Work order: The following entries are to be repeated exactly, and the pictures are to be left behind.

····················

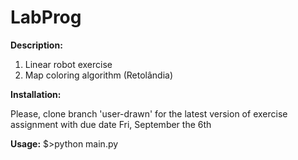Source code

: # LabProg

**Description:**
1. Linear robot exercise
2. Map coloring algorithm (Retolândia)

**Installation:**

Please, clone branch 'user-drawn' for the latest
version of exercise assignment with due date Fri, September
the 6th

**Usage:**
$>python main.py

····················

Task answer:
Source code

: # LabProg

**Description:**
1. Linear robot exercise
2. Map coloring algorithm (Retolândia)

**Installation:**

Please, clone branch 'user-drawn' for the latest
version of exercise assignment with due date Fri, September
the 6th

**Usage:**
$>python main.py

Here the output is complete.